= Rytis Mažulis =

Rytis Mažulis (born 23 February 1961 in Šiauliai) is one of the most significant and distinctive Lithuanian composers, representing the extreme minimalist trend in Lithuanian music.

== Life ==
In 1983 Rytis Mažulis graduated from Julius Juzeliūnas's composition class at the Lithuanian Academy of Music. In 1988 he won with the "Tyla" Prize for his chamber piece "The Sleep", and in 1989 he was awarded the Lithuanian Culture Fund Prize for chamber and vocal music. Mažulis received a scholarship from the Akademie Schloss Solitude, Stuttgart, for the period from September 1998 to April 1999. He was twice awarded the prize for the best vocal composition ("ajapajapam", 2002; "Form Is Emptiness", 2006) at the competition organized by the Lithuanian Composers' Union. In 2004 he was awarded the Lithuanian National Prize. In 2006 Rytis Mažulis was appointed Head of the Composition Department of the Lithuanian Academy of Music and Theatre.

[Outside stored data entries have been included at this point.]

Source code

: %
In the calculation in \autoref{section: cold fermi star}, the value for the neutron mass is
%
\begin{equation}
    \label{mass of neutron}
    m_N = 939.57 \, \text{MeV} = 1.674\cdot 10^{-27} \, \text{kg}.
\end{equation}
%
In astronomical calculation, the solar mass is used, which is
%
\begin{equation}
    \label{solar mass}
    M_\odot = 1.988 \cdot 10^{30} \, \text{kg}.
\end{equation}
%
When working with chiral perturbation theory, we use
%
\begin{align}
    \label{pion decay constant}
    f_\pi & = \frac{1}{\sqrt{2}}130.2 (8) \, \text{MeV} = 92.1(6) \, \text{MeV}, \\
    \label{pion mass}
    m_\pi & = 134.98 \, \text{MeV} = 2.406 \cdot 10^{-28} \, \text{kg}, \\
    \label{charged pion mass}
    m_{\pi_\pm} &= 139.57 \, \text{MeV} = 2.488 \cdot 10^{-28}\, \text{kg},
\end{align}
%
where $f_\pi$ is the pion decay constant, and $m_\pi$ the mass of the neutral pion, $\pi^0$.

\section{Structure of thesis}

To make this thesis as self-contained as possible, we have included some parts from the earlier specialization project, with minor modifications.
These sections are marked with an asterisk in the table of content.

Works by Mažulis are frequently performed at festivals throughout Europe: Nyyd (Tallinn, 1991), Musikhøst (Odense, 1992), Deutschlandfunk (Cologne, 1992), Prague Spring (1995), Norrtelje Chamber Music Festival (1995), De Suite Muziekweek (Amsterdam, 1995), Minimalisms (Berlin, 1998), Klang Raum (Stuttgart, 1998), 53. Arbeitstagung von Institut für neue Musik und Musikerziehung (Darmstadt, 1999), MaerzMusik (Berlin, 2003), Melos-Ethos (Bratislava, 2005), Huddersfield Contemporary Music Festival (2006, 2007), Images Sonores (Liege, 2007), ISCM World Music Days (Vilnius, 2008), as well as at concerts in Warsaw, Gdansk, Düsseldorf, Akademie Schloss Solitude in Stuttgart (1994, 1999), Queen Elizabeth Hall in London (1995).

Rytis Mažulis' works are stylistically pure, frequently using canonical techniques and concentric forms. Because these composition techniques need the right instrumentation to make a homogeneous and crystal-clear sound, Mažulis usually writes for ensembles of equal voices or for all keyboard instruments. These pieces are either performed live or when his music is impossible to perform with conventional instruments- realized with computer, treated as a kind of super-piano. For example, in his piece "Palindrome" there are micro-tonal pitch gradations, non-standard divisions of rhythmic values and the simultaneous pulsing of different tempos. His "Clavier of Pure Reason" also cannot easily be performed live, but for a different reason: it needs an ensemble of at least 24 pianos. Mažulis's works are not just stylistically pure, they also show a subtle sense of humor.